The defense department commenced the consideration of negotiating RDP agreements with the publication of Federal Register notices with Brazil in September 2023, India in October 2023, and South Korea in February 2024. It solicited comments on each proposed agreement, seeking industry’s experience in participating in the public defense procurements of the three countries. DoD asked whether their defense entities conducted procurement “with transparency, integrity, fairness, and due process in accordance with published procedures, and if not, the nature of the problems encountered.”
The agreements generally require the parties to conduct their defense procurement in accordance with basic procedures such as publication of notices of proposed purchases, the content and availability of solicitations, notifications and feedback to unsuccessful offerors, and a process for hearing complaints regarding the procurement process. They are narrow in scope and less detailed than those prescribed by the GPA.
An RDP agreement obligates each country to provide access to their procurement on a reciprocal basis consistent with national laws and regulations. Before it enters an agreement, DoD seeks industry comments on the extent to which the candidate country provides reciprocity in terms of its openness to offers of foreign products. It also seeks information on “the degree to which U.S. industry feels that it would have equal and proportional access” to the other country’s defense market as that country would have under an RDP agreement to US procurement.
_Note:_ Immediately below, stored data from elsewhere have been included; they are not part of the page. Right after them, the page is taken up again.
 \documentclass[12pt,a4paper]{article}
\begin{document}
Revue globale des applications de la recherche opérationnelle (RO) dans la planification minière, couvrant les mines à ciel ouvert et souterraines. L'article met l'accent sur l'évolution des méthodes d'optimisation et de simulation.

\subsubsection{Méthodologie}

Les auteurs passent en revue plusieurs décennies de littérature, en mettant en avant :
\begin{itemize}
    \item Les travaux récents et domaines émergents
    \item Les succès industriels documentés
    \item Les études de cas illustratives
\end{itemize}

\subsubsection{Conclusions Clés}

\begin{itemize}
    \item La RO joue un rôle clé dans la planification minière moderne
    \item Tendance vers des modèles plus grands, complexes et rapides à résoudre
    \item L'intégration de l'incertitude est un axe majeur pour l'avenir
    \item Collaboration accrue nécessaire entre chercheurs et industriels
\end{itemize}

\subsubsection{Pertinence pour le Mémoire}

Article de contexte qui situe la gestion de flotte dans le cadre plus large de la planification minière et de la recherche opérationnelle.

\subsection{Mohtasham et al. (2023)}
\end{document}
When DoD enters an RDP agreement, it executes a blanket public interest waiver for the new qualifying country to participate in its procurement. It exempts that country’s products from the domestic preferences (price differentials) in the Buy American Act of 1933 and its Balance of Payments Program. The defense department also does not apply the specialty metals restriction (10 U.S.C. 4863) and the chemical warfare protection clothing restrictions (10 U.S.C. 4862) to products manufactured in the qualifying country. The RDP agreement generally applies to all DoD procurement, including military items, unless the procurement is excluded for national security purposes.
In reporting on the proposed RDP agreement with South Korea, The Korea Herald described the agreement as “a defense-sector free trade agreement [FTA] designed to reduce trade barriers and bolster bilateral exchanges.” While South Korea is a GPA party, it will still gain greater access to DoD procurement under an RDP agreement than it does under the GPA or its FTA with the United States.
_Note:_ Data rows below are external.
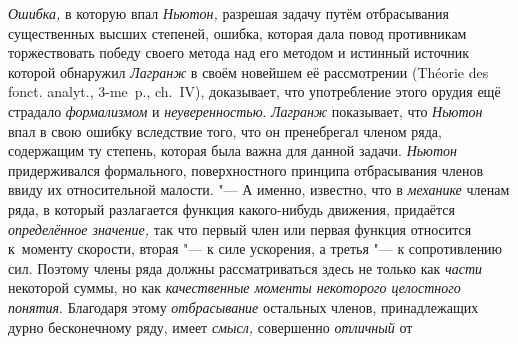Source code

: {\em Ошибка,} в которую впал {\em Ньютон,} разрешая задачу путём отбрасывания
существенных высших степеней, ошибка, которая дала повод противникам
торжествовать победу своего метода над его методом и истинный источник которой
обнаружил {\em Лагранж} в своём новейшем её рассмотрении (Théorie des fonct.
analyt., 3-me~p., ch.~IV), доказывает, что употребление этого орудия ещё
страдало {\em формализмом} и {\em неуверенностью}. {\em Лагранж} показывает,
что {\em Ньютон} впал в свою ошибку вследствие того, что он пренебрегал членом
ряда, содержащим ту степень, которая была важна для данной задачи. {\em Ньютон}
придерживался формального, поверхностного принципа отбрасывания членов ввиду их
относительной малости. "--- А именно, известно, что в {\em механике} членам
ряда, в который разлагается функция какого-нибудь движения, придаётся
{\em определённое значение,} так что первый член или первая функция относится
к~моменту скорости, вторая "--- к силе ускорения, а третья "--- к сопротивлению
сил. Поэтому члены ряда должны рассматриваться здесь не только как {\em части}
некоторой суммы, но как {\em качественные моменты некоторого целостного
понятия}. Благодаря этому {\em отбрасывание} остальных членов, принадлежащих
дурно бесконечному ряду, имеет {\em смысл,} совершенно {\em отличный} от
For Brazil and India, obtaining access to the procurement of the US’s largest purchasing agency through an RDP agreement is very significant. As a consequence, it may reduce any interest or incentive to seek accession to the GPA. India is an observer to the GPA but has never sought membership. It has implemented only one agreement with procurement obligations. In 2022, it implemented an FTA with the United Arab Emirates.
Brazil applied for GPA membership in 2020 and tabled several market access offers. When it was close to completing its accession negotiations, it abruptly withdrew its market access offers. Its surprising action was prompted by several factors, including a change of government. President Lula’s administration (and private industry) thought his predecessor had offered too much procurement to GPA parties and that would reduce its leverage in negotiating bilateral agreements, especially with the European Union. They were also concerned that the country would not be able to use procurement to advance public policies. Brazil may return to the negotiating table with a new offer, but it would likely include provisions reserved for developing countries. Will an RDP agreement with the US reduce its incentive to continue pursuit of GPA membership?
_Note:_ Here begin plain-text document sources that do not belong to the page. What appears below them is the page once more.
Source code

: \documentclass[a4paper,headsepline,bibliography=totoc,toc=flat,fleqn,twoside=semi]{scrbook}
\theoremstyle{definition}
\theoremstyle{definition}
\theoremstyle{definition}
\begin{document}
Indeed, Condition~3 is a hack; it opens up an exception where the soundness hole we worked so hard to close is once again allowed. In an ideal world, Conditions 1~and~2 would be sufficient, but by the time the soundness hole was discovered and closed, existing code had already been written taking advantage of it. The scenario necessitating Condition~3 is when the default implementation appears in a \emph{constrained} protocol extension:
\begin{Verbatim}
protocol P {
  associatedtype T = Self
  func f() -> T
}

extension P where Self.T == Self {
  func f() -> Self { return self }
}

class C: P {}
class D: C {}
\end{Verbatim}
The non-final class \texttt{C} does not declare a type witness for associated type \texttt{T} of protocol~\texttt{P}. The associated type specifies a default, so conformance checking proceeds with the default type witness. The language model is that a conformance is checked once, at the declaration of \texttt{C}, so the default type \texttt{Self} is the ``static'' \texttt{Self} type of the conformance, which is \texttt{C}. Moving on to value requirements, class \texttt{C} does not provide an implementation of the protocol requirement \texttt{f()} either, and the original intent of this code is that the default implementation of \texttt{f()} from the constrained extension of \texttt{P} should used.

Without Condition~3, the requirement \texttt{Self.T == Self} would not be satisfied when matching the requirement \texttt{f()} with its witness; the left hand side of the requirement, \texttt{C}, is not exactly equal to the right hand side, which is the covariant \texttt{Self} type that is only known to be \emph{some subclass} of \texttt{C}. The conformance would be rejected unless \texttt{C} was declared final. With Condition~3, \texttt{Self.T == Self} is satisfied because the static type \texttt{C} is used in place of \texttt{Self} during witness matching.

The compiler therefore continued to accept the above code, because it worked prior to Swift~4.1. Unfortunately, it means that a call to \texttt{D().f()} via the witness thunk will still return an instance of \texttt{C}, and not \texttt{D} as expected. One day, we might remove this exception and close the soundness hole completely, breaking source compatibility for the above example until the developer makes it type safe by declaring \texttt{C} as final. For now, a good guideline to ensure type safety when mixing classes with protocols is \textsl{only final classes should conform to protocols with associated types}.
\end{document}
In a May 13 press release, California Congressman John Garamendi and Michigan Senator Debbie Stabenow urged review of RDP agreements. They pressed the White House’s Made in America office to complete a congressionally mandated review on the impact of these agreements as soon as possible. They also indicated they have asked the US Government Accountability Office to conduct a review of all RDP agreements. The legislators expressed concern that DoD apparently does not track purchases by foreign militaries under the agreements, and thus is unable to determine whether they actually provide reciprocal access. They also suggested the agreements need greater interagency input and Congressional oversight. (It is unclear whether the US trade agencies, namely the Office of the US Trade Representative and the Department of Commerce, have any role in assessing candidates for RDP agreements or provide input on the potential impact on GPA accession.)
To date, DoD has entered RDP agreements with 28 countries: Australia, Austria, Belgium, Canada, Czech Republic, Denmark, Egypt, Estonia, Finland, France, Germany, Greece, Israel, Italy, Japan, Latvia, Lithuania, Luxembourg, Netherlands, Norway, Poland, Portugal, Slovenia, Spain, Sweden, Switzerland, Türkiye, and the United Kingdom. As noted above, all, except Egypt and Türkiye, are GPA parties.